Par Annie Gravel


Il y a quelques semaines, nous avions un trou dans l’horaire de publications pour le blogue. J’ai alors proposé qu’on repartage un article hautement important à mes yeux, celui de l’éducation anti-raciste de notre collaboratrice Benita. Le moment était parfait comme le mois de février venait de commencer – le mois de l’Histoire des Noirs. On a toujours besoin d’un rafraîchissement de ces conseils, surtout avant d’aborder ce sujet. Dans cet article, on retrouve une bibliographie de plus de 125 titres francophones ayant des protagonistes racisés. C’est un travail qui m’avait pris un temps de fou, mais dont j’étais (et je suis encore) très fière!

Lorsque j’ai repartagé l’article, je me suis demandé si ça valait la peine que je fasse une mise à jour de la bibliographie qui datait de 2020. J’ai noté dans mon téléphone les titres qui me venaient en tête qui ne figuraient pas dans la liste initiale… En quelques minutes, j’en avais pas loin d’une trentaine! Clairement c’était pertinent que je me relance dans cette longue tâche!

C’est donc avec un grand plaisir que je vous partage aujourd’hui une nouvelle bibliographie sur la diversité culturelle. Je suis également très fière de vous annoncer que pour cette bibliographie, je me suis concentrée sur les nouveautés (2020 et plus) québécoises seulement. Oui, oui! J’ai trouvé 100 titres publiés, écrits ou illustrés ici même. C’est incroyable de voir comme les mentalités ont changé et comme le monde de l’édition est prêt à s’améliorer en quelques années à peine. J’ai bon espoir qu’un jour, nous n’aurons même plus besoin de faire ces bibliographies!

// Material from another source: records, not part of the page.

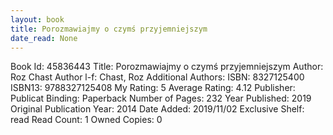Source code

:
 ```yaml
---
layout: book
title: Porozmawiajmy o czymś przyjemniejszym
date_read: None
---
```


Book Id: 45836443
Title: Porozmawiajmy o czymś przyjemniejszym
Author: Roz Chast
Author l-f: Chast, Roz
Additional Authors: 
ISBN: 8327125400
ISBN13: 9788327125408
My Rating: 5
Average Rating: 4.12
Publisher: Publicat
Binding: Paperback
Number of Pages: 232
Year Published: 2019
Original Publication Year: 2014
Date Added: 2019/11/02
Exclusive Shelf: read
Read Count: 1
Owned Copies: 0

Comme pour la première édition de la bibliographie, lorsque l’auteur.rice ou l’illustrateur.rice est lui-même.elle-même racisé.e, j’ai pris soin de mettre son nom en gras afin que son travail soit encouragé en priorité.

Voici la fameuse bibliographie!

En faisant mes recherches pour la bibliographie, trois noms revenaient à maintes et maintes reprises. Peu importe la maison d’édition pour laquelle elles travaillaient, il y avait (presque!) toujours des personnages diversifiés dans leurs œuvres. Je leur ai donc demandé pourquoi c’était important pour elles. Voici ce que Dïana Bélice, Emilie Ouellette et Sabrina Gendron avaient envie de vous partager. Merci pour votre précieuse collaboration mesdames!

Dïana Bélice, autrice

«Je dévore des livres de tous genres, depuis aussi loin que je me souvienne.

Et ce qui m’a marquée de cette expérience, c’est que je n’arrivais jamais à dénicher des personnages qui me ressemblent. En tant que Québécoise, fière représentante de la communauté haïtienne, je ressentais le besoin pressant de me reconnaître dans la littérature ; de lire, découvrir, des protagonistes que je pouvais regarder et me dire : « Wow ! Ça pourrait être moi ! »

Si en devenant autrice, présenter des histoires de personnages de la diversité culturelle n’a pas été une tâche aisée, j’ai persévéré afin de prendre soin de la petite Dïana, et en même temps, faire en sorte que des jeunes issus de tout horizon puissent à leur tour se retrouver et révéler en mes héroïnes et héros des modèles positifs auxquels ils ont envie de s’identifier et aspirer. »

Emilie Ouellette, autrice

« Avoir des personnages diversifiés dans mes livres, c’est super important pour moi pour plusieurs raisons.

Premièrement, si je pense à la diversité en tant que différence ou comme quelque chose qui sort de la norme, c’est quelque chose qui me rejoint énormément. J’ai toujours été une personne qui ne fittait pas dans le moule. Je jouais à des jeux différents, je ne m’habillais pas comme les autres, je ne faisais rien comme mes ami.es, bref j’ai toujours rêvé de voir des héroïnes comme qui me ressemblait en termes de personnalité, mais je n’en trouvais pas.

Ensuite, si je pense à la diversité en tant que diversité ethnique, rapidement, j’ai eu envie de voir autre chose que des personnes blanches. J’avais envie de connaître la réalité d’autres personnes, de voir d’autres perspectives, de découvrir des choses nouvelles.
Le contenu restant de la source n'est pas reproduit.